All uses of the word "nigger" will be replaced with "slave", and uses of the word "Injun" will be removed altogether.  So "Nigger Jim" will now be "Slave Jim", and I guess "Injun Joe" will be referred to as..."Joe".

Jesus Fucking Wept.

OK, let me get this clear - it is bad to call someone a nigger.  It's the nuclear weapons of insults.  It is to black people what "Cunt" is to women, and "Liberal" is to liberals.  I get that, and I'm not arguing it.  I'm also not going to the tired "How come THEY can use the word and WE can't?" because it's as stupid as the overreaction to the word. 

Like all words, depending on where it is used, it has different meanings.  It is used with different intent in different situations.  In the vast number of uses by white people in everyday situations, it is intended to mean "person who I hate, and want to hurt as quickly as possible, and will go to the obvious physical characteristics to effect this injury".  And that's bad. 
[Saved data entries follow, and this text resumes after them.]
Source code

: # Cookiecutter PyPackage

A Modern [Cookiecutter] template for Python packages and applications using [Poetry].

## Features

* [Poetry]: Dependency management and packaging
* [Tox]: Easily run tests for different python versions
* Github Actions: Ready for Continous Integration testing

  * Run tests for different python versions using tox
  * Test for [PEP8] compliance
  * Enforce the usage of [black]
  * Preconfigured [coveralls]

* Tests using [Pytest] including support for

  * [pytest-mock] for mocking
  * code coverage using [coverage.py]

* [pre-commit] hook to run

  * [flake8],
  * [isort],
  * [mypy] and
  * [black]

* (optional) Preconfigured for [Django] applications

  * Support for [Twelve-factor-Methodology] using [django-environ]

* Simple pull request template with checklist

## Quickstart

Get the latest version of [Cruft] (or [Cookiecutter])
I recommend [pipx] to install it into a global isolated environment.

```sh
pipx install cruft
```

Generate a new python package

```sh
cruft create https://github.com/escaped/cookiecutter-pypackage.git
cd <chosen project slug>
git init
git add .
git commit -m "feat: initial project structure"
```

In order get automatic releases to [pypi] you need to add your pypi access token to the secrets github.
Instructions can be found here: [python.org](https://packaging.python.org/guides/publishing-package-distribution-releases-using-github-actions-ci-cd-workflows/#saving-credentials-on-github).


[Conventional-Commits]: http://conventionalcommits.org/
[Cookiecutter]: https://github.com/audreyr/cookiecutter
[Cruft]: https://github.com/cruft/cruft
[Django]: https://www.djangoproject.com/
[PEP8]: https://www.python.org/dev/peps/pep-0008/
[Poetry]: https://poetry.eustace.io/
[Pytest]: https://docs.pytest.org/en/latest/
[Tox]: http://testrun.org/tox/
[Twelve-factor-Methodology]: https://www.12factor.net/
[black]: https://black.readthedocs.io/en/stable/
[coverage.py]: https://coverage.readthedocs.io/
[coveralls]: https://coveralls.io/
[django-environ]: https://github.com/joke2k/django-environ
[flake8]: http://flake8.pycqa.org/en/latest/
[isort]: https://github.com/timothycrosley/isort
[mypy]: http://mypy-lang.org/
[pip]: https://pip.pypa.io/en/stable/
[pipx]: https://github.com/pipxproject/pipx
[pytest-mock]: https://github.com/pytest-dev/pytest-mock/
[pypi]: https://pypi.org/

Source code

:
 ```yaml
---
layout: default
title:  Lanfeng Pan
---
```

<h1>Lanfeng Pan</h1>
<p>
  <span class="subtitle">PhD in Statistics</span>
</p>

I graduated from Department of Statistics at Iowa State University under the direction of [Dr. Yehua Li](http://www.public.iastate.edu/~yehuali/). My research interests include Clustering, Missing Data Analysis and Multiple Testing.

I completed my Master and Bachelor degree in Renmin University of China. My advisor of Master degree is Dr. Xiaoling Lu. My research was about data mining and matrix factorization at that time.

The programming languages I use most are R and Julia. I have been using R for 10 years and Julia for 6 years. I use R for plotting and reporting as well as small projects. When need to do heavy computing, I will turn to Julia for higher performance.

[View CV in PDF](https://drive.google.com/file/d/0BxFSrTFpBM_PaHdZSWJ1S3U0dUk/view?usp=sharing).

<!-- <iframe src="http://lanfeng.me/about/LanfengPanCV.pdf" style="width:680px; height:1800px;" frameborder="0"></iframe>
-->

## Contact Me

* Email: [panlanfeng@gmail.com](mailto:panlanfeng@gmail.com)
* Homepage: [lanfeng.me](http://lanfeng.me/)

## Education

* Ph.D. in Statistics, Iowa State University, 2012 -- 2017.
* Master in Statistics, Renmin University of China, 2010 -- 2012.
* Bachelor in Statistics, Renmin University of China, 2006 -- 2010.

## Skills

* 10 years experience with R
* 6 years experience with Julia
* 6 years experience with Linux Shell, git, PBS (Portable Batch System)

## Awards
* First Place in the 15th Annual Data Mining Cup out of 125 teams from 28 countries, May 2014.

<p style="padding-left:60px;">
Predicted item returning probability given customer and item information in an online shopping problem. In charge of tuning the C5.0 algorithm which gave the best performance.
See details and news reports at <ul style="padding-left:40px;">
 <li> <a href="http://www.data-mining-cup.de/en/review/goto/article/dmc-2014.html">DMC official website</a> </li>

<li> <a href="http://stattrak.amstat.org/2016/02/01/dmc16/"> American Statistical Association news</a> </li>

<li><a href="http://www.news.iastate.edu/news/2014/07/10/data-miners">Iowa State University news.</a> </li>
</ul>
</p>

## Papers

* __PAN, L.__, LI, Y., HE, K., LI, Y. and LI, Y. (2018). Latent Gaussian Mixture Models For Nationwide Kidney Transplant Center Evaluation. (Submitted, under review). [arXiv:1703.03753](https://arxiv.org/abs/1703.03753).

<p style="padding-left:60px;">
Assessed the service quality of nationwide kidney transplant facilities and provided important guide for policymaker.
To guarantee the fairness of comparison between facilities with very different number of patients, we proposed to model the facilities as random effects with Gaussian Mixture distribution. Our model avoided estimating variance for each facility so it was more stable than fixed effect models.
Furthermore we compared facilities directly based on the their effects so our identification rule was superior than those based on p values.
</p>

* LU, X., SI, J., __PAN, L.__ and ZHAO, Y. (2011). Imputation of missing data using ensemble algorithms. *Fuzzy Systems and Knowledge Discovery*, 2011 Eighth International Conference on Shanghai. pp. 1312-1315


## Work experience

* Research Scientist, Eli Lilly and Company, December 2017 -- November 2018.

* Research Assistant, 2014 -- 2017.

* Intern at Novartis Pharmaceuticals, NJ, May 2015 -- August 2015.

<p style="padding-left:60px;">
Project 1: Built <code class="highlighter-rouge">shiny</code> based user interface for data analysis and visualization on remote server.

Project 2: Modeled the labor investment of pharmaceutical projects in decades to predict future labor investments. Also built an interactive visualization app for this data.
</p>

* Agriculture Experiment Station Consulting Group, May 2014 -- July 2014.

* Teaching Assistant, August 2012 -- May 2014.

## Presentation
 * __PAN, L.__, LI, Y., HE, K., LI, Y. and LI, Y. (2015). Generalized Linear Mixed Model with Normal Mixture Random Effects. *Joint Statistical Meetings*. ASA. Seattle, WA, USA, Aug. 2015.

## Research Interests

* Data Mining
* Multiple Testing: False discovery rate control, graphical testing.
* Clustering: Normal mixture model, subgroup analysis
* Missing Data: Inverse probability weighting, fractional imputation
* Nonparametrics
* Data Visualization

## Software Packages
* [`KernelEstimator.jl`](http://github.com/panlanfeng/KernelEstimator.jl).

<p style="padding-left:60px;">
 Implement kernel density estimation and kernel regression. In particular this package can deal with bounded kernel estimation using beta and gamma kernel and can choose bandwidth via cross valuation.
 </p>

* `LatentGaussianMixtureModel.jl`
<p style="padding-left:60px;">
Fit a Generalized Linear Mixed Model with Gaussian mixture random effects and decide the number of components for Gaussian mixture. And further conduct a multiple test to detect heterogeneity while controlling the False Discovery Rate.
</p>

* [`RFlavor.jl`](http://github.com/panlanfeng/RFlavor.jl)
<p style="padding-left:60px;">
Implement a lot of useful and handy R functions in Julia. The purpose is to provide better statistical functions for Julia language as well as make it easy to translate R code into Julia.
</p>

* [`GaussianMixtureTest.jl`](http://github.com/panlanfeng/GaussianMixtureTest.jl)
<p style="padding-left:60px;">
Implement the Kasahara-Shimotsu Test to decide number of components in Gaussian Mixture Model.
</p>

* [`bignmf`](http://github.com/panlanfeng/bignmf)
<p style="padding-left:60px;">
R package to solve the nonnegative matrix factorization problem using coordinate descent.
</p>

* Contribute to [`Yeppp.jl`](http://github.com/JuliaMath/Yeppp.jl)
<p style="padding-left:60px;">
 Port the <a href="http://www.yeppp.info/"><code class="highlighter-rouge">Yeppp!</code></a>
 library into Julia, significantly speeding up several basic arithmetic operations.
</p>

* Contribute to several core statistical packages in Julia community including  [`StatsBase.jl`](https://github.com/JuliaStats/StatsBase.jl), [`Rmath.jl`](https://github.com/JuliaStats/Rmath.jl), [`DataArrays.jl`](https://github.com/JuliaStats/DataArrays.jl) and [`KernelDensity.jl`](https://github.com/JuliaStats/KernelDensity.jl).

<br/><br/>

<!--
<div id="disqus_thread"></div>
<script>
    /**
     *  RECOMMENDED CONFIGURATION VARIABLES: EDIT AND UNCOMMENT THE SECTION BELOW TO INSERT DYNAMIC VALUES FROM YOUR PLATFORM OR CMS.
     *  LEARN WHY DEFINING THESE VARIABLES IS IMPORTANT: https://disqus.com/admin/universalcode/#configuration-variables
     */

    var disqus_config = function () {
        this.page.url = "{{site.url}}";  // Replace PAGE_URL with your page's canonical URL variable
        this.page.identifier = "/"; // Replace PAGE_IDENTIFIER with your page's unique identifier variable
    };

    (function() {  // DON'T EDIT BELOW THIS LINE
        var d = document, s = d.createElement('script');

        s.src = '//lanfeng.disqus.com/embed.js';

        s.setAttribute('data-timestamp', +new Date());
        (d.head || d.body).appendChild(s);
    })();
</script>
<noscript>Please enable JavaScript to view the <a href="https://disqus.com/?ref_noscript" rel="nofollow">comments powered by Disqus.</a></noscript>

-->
But now let's look at fiction, also known as "pretend". In the vast, VAST number of cases, when a character uses said pejorative, it says far more about the character than the person to whom it's being said.  It's a shortcut, like (alas) putting a comic book in a person's hands implied simple-mindedness.  And it's done on purpose, expressly to make that point. In the films of Spike Lee  and Quentin Tarantino, it's used in both the negative and "colloquial" sense, and in nearly every case, it's easy to tell how it's intended by the tone, situation and characters involved.  Now some may complain that QT drops the N-bombs a bit too often, but his friends and castmembers are happy to relate that he doesn't "mean it".

It's called context.  When talking to a person, it's usually easy to tell how a statement is meant, be it as a joke, a serious comment or a wry observation on life.  It is, admittedly, far easier to misunderstand the printed word, as the visual and verbal clues we use in conversation are gone.  It's the reason we are reduced to adding acronymic codicils to our internet ramblings in the form of little smiley faces and short code phrases that if one tried to pronounce them, would sound like they are choking on a peach pit.  So one must take a moment to try to discern the intent of a writer, usually based on other examples of their writing, interviews, analyses of their work, and in many cases, the paragraphs at the end of each summary in the Cliff Notes. 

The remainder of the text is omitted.